Ninety one percent of overseas companies that own land titles in London are registered in secrecy jurisdictions, underlining the fact that the United Kingdom capital has become a money laundering haven, concludes a study conducted by Transparency International and Thomson Reuters.

Overseas companies own nearly 44,000 of all land titles in London. The real ownership of half of these land titles cannot not be traced, whilst “nine out of ten of these properties were bought via secrecy jurisdictions, such as those named in the Panama Papers”, the study claims. The most common jurisdictions are the British Virgin Islands, Jersey and Panama.

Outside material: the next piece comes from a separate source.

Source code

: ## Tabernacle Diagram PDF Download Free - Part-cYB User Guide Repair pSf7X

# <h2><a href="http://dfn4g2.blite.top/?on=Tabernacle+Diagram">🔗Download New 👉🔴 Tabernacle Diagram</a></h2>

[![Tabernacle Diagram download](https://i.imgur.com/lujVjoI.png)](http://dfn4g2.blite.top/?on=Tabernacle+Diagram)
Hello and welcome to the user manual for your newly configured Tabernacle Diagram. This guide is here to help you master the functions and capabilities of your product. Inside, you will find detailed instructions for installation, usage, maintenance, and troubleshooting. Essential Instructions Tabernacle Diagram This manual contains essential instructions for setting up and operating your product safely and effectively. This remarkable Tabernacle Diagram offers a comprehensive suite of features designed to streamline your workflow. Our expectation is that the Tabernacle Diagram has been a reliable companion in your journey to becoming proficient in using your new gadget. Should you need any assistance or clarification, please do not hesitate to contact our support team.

The UK Government is committed to introducing, by April 2018, a public register which will cover all foreign companies purchasing UK property.  That should help shed light on who owns London property. But between now and then, individuals looking to hide money in the UK may well find new avenues to remain anonymous.

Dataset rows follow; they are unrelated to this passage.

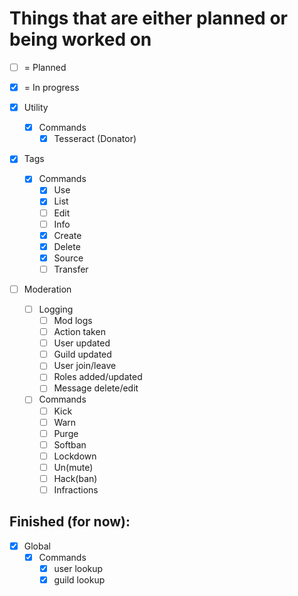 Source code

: # Things that are either planned or being worked on
- [ ] = Planned
- [x] = In progress

- [x] Utility
    - [x] Commands
        - [x] Tesseract (Donator)
- [x] Tags
    - [x] Commands
        - [x] Use
        - [x] List
        - [ ] Edit
        - [ ] Info
        - [x] Create
        - [x] Delete
        - [x] Source
        - [ ] Transfer
- [ ] Moderation
    - [ ] Logging
        - [ ] Mod logs
        - [ ] Action taken
        - [ ] User updated
        - [ ] Guild updated
        - [ ] User join/leave
        - [ ] Roles added/updated
        - [ ] Message delete/edit
    - [ ] Commands
        - [ ] Kick
        - [ ] Warn
        - [ ] Purge
        - [ ] Softban
        - [ ] Lockdown
        - [ ] Un(mute)
        - [ ] Hack(ban)
        - [ ] Infractions

## Finished (for now):
- [x] Global
    - [x] Commands
        - [x] user lookup 
        - [x] guild lookup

“Despite the global scandal of the Panama Papers, London’s property market continues to be a safe haven for corrupt individuals, through anonymous ownership,” says Rachel Davies, Head of Advocacy, Transparency International UK. "Commitments made by the Government are positive, but this new research underlines the danger if the promising words don’t turn swiftly to action." 

“Londoners are right to be concerned that whilst the red carpet is rolled out for the corrupt elite, the capital is suffering from a housing crisis in which homes are becoming increasingly unaffordable. 

"It’s clear that a transparent system, based on conclusive and publicly available data, is necessary to unmask the corrupt individuals using Britain to hide their criminality,” she added. 

Commented Thomson Reuters' Risk and Supply Chain Managing Director Phil Cotter: “The analysis of data to find evidence of links to corruption is proving to be one of the 21st century’s most effective weapons against crime.

"Of course what that means is that people determined to preserve their anonymity will try ever harder to ensure they don’t leave any footprints in the data."